Skolkovo resident biomed company Aelita has put a new anesthetic machine through five months of successful testing on real patients, passing a key test on the path to market entry. 

The machine, known as Anekom, is intended for inhalation anesthesia in combination with controlled and assisted ventilation, and was used 24 times on surgical patients from May through September, the company told sk.ru.

Aelita's anesthetic machine, Anekom

The operations were carried out at the B. V. Petrovsky Russian Scientific Surgery Center in Moscow and mainly involved lung and vascular surgery.

“The big advantage of this machine over traditional equipment is the injection method of analgesic dosage, which significantly lowers the amount spent on expensive anesthetic drugs, as well as increasing the dosage accuracy,” wrote doctors Valery Sandrikov and Viktor Mizikov in joint remarks.
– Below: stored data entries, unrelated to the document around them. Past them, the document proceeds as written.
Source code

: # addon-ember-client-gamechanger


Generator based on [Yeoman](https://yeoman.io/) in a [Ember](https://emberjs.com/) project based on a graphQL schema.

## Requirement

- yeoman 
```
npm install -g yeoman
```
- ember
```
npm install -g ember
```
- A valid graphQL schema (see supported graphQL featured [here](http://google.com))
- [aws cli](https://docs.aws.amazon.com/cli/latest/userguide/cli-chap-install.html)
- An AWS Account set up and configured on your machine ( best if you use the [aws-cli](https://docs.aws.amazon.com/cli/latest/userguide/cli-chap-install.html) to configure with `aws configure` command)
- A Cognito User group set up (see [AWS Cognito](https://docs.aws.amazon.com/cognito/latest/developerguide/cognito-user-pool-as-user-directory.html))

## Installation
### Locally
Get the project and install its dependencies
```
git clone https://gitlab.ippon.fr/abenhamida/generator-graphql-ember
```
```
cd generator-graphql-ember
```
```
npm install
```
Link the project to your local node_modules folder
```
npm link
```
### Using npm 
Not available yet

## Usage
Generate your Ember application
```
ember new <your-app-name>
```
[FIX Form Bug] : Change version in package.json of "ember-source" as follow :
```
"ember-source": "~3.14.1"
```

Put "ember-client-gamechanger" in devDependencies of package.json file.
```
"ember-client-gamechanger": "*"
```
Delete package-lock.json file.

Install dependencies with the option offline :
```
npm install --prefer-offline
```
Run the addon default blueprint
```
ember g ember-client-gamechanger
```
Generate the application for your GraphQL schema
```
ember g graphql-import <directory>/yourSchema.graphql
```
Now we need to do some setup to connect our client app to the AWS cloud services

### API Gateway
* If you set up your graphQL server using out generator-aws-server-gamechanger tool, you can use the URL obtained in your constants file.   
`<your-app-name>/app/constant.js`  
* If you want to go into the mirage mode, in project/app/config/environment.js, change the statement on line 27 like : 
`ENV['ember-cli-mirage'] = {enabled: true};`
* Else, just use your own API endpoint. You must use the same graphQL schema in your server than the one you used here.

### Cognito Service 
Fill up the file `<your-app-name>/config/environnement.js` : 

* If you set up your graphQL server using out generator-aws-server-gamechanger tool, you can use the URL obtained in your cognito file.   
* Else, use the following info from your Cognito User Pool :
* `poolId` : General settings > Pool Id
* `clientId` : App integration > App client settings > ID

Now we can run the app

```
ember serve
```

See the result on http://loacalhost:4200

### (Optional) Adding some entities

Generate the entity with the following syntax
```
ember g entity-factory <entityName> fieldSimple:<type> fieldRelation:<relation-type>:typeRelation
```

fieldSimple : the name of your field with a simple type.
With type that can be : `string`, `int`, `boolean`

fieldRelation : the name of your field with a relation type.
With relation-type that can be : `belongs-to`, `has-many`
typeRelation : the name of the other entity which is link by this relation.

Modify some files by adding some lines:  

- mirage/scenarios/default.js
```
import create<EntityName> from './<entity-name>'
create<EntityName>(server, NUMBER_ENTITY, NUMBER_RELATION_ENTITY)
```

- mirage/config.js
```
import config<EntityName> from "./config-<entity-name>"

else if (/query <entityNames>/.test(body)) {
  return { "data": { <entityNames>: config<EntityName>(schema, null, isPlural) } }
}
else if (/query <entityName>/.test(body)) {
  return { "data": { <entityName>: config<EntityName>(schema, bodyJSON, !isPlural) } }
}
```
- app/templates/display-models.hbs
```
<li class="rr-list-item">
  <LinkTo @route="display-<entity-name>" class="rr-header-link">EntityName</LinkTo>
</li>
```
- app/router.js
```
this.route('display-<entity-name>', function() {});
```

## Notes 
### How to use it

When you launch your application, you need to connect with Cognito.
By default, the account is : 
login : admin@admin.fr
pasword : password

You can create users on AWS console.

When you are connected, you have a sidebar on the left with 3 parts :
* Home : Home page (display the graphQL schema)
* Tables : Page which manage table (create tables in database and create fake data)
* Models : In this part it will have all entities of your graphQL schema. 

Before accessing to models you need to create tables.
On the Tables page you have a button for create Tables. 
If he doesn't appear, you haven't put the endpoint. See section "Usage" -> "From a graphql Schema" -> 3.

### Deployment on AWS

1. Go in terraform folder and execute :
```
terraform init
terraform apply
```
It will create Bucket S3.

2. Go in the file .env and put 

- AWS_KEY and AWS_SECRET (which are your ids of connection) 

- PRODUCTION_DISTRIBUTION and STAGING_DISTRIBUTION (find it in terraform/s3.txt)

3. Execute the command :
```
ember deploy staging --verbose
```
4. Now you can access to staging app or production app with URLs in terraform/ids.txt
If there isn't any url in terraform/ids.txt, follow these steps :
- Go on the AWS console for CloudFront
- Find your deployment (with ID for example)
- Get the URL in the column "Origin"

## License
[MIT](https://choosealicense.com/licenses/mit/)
Anesthetic machines are used in many types of surgery. They keep a patient unconscious through a constant flow of oxygen mixed with anesthetic agents from the machine to the mouth via a tube and mask.

The Aelita model employs innovative new technology in formulating the breathing gas. Traditional machines vaporize the anesthetic agents before sending them into the gas flow. But Anekom injects the required amount of liquid anesthetic directly into the gas stream.

It combines this with ultramodern touchscreen technology and a more compact corpus that saves valuable space in the operating theater.

Aelita's Olga Andreeva praised the trials as granting the company “powerful, solid and fundamentally strong prospects of further development.”

The Nizhny Novgorod-based firm won the InBioMed 2014 competition at the Skolkovo Startup Village in June.

*An earlier version of this article erroneously identified the company as Anekom, and the product as Aelita.